Escrito por Redacción 4DIARIO
mayo 21, 2026
Con creatividad y entusiasmo, una docente sanjuanina encontró una manera diferente de acercarse a sus alumnos y fortalecer el interés por las actividades escolares. Se trata de Estefanía Rivero, de 25 años, quien comenzó este año su primera experiencia laboral como maestra en la Escuela Las Hornillas, ubicada en el departamento Pocito.
La joven educadora contó que la iniciativa nació a partir del furor que generó el Mundial y las clásicas figuritas coleccionables. A partir de esa idea, decidió trasladar la temática futbolera al aula y utilizarla como herramienta pedagógica.
“Estamos trabajando con el tema del Mundial y decoramos todo el grado con esa temática. Incluso las camperas también están relacionadas con eso”, explicó la docente, quien se desempeña en sexto grado del nivel primario durante el turno tarde.
La propuesta tuvo una rápida aceptación entre los estudiantes. Según relató Rivero, los chicos comenzaron a entusiasmarse con las calificaciones y los reconocimientos simbólicos vinculados al fútbol. “Ellos querían intercambiarse los dibujitos como si fueran figuritas del Mundial”, comentó.
Además, destacó que la metodología ayudó a despertar mayor compromiso con las tareas y evaluaciones. “Muchos se preocupaban porque no les había salido Messi en la nota y esperaban volver a obtenerlo”, señaló entre risas.
La docente tiene a cargo las materias básicas: Matemática, Lengua, Ciencias Naturales, Ciencias Sociales y Formación Ética. Allí busca combinar contenidos escolares con estrategias que permitan fortalecer la motivación y la participación de los alumnos.
Rivero también remarcó el acompañamiento familiar como un aspecto fundamental en el proceso educativo. “En el aula se nota cuando la familia está presente.

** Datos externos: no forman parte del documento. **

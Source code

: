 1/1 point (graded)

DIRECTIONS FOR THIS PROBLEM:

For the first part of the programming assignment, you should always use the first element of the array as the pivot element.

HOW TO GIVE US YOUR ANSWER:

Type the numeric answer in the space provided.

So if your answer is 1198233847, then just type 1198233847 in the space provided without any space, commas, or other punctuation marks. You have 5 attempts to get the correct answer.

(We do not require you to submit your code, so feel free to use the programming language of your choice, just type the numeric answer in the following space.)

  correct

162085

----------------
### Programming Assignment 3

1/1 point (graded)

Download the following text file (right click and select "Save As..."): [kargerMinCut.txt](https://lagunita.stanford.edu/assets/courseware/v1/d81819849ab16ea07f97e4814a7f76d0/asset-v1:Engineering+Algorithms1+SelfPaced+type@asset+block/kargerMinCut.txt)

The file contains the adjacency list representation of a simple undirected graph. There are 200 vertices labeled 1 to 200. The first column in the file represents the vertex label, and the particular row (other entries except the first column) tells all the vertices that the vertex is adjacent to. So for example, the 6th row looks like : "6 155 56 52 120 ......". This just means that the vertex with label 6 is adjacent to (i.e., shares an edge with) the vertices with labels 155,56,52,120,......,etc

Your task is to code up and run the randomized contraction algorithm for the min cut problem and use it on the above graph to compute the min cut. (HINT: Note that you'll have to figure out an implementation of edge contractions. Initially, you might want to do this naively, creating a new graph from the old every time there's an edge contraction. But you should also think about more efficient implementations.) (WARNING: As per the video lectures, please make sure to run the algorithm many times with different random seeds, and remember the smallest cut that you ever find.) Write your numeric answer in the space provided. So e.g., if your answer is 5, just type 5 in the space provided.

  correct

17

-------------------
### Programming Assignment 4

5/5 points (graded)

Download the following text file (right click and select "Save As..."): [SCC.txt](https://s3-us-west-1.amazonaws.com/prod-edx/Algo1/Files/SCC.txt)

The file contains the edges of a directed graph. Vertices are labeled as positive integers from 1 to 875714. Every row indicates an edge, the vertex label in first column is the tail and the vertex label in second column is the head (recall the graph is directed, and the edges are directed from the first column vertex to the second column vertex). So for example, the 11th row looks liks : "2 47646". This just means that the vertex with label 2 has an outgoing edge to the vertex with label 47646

El apoyo desde casa es muy importante”, expresó.
Finalmente, la joven maestra valoró el esfuerzo cotidiano que realizan muchos docentes para innovar dentro de las aulas. Explicó que detrás de cada propuesta hay tiempo de planificación, búsqueda de materiales y dedicación fuera del horario escolar. “No son solo las horas de clase; también hay trabajo en casa para pensar ideas y motivar a los chicos”, concluyó.